Maybe you know the answer to this question.

Why is that production is not just exploding in the Permian basin.

There are so many stacked pay streaks one on top of the other that you would think they would be able to zoom up volumes and push down costs fairly rapidly. That sure is the case in the Baaken where they have a third the number of pay formations. But its not happening in the permian. costs remain high and volumes move up only incrementally.
.......................

I am not certain since I don’t work the Permain, but did just read an interesting article in Jour.

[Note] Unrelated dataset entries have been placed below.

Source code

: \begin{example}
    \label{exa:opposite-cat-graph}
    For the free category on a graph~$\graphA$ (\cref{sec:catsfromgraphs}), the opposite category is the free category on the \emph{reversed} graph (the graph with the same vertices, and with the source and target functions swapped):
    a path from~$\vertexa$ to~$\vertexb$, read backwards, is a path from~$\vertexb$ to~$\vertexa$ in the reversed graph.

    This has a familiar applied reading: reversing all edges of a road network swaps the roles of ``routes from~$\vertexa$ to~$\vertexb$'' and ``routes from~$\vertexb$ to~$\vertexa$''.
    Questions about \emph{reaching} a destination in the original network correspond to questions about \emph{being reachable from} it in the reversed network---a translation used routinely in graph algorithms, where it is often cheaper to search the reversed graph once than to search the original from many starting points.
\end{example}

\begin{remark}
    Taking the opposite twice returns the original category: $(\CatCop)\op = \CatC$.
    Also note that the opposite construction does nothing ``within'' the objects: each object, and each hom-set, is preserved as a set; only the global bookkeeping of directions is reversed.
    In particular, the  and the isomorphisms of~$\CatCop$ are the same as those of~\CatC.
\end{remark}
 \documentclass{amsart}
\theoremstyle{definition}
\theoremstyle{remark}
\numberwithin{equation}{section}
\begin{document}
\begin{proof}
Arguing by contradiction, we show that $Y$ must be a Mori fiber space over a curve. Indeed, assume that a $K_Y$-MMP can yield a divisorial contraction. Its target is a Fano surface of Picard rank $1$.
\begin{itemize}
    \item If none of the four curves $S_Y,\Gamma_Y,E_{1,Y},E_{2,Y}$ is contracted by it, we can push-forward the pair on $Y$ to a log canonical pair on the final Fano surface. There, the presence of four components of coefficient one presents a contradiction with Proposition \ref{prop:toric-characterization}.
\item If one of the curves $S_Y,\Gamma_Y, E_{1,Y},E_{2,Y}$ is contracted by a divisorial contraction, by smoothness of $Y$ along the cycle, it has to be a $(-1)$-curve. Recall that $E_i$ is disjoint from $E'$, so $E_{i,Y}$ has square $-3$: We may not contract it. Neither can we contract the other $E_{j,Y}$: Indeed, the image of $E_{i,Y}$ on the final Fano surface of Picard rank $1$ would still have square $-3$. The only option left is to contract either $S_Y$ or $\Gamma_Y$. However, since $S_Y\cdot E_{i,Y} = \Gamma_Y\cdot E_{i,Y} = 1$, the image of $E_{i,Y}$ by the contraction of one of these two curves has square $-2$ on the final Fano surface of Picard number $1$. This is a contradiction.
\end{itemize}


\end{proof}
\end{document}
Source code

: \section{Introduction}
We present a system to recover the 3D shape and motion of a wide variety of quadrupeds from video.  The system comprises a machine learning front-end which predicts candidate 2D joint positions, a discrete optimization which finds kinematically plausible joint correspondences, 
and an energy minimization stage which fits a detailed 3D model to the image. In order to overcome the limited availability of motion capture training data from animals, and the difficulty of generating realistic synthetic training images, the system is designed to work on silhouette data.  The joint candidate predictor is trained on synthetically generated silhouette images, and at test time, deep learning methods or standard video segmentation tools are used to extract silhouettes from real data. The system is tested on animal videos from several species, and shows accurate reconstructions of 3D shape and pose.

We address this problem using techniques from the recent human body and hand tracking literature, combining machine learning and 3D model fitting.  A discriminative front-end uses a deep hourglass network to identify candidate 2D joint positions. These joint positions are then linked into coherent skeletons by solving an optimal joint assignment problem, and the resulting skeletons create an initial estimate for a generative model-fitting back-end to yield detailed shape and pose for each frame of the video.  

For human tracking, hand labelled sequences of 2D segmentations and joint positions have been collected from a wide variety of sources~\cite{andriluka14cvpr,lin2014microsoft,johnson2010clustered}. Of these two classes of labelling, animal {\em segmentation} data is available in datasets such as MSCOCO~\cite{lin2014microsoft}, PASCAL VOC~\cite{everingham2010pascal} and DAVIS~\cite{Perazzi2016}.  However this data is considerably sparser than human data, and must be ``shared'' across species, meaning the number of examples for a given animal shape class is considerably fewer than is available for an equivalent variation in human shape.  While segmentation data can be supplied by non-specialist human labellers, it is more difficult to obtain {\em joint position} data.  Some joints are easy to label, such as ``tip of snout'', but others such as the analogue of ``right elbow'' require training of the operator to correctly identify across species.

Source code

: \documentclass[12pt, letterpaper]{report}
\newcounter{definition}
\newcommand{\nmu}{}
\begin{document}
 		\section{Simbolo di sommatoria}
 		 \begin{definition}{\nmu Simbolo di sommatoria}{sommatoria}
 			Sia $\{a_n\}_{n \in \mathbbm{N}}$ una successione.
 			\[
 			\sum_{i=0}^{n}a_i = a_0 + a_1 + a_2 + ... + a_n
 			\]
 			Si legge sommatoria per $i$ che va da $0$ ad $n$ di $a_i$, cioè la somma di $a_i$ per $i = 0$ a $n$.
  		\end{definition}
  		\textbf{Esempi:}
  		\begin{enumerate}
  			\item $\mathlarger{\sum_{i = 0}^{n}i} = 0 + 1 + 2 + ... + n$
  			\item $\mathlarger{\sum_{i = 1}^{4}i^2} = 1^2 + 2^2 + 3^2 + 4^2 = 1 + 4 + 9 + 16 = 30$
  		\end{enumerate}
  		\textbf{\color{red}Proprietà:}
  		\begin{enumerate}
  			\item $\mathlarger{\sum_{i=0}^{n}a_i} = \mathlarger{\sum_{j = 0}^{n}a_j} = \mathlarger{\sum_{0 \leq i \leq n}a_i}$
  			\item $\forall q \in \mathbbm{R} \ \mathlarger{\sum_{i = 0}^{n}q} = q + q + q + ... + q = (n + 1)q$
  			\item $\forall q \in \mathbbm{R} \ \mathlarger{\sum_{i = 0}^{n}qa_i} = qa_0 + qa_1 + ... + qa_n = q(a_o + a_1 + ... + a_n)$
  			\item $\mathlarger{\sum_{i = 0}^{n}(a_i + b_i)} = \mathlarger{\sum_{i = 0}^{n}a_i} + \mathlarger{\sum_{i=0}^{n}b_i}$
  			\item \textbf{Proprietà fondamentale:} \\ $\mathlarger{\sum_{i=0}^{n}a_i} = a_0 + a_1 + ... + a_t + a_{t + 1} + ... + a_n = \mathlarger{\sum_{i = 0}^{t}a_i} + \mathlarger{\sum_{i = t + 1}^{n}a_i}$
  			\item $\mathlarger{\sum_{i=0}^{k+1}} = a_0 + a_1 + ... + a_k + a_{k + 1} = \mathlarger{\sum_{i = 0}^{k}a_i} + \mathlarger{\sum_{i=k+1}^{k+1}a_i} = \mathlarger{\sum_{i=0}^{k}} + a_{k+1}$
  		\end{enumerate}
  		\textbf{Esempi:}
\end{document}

Petroleum Technology about it.

the Permian is legacy oilfields, land positions are established and there is far less land competition since leases are held by production. so no rush by 100s of operators from majors to mom and pops, to punch a 1000 holes in the next 1-2 years.

operators are taking a slower measured approach to locate the best of many geographic and stratigraphic targets. in a sense still exploratory, not large scale development yet.

another reason that might have to take a more diligent quality over quantity approach is that it is oil in the rock, not gas with 50 times gas viscosity in low permeability. a bust well is true bust, total loss. at least in the gas shales and eagleford there is some gas cash flow even on marginal wells.

once the geology is better understood, identifying where the permeability is located, it could go nuts like the eagleford & bakken. a lot of the horizontal activity is on the basin fringes, not in existing 50-60 year old depleted fields, so again, today it seems more exploratory rather than field development phase.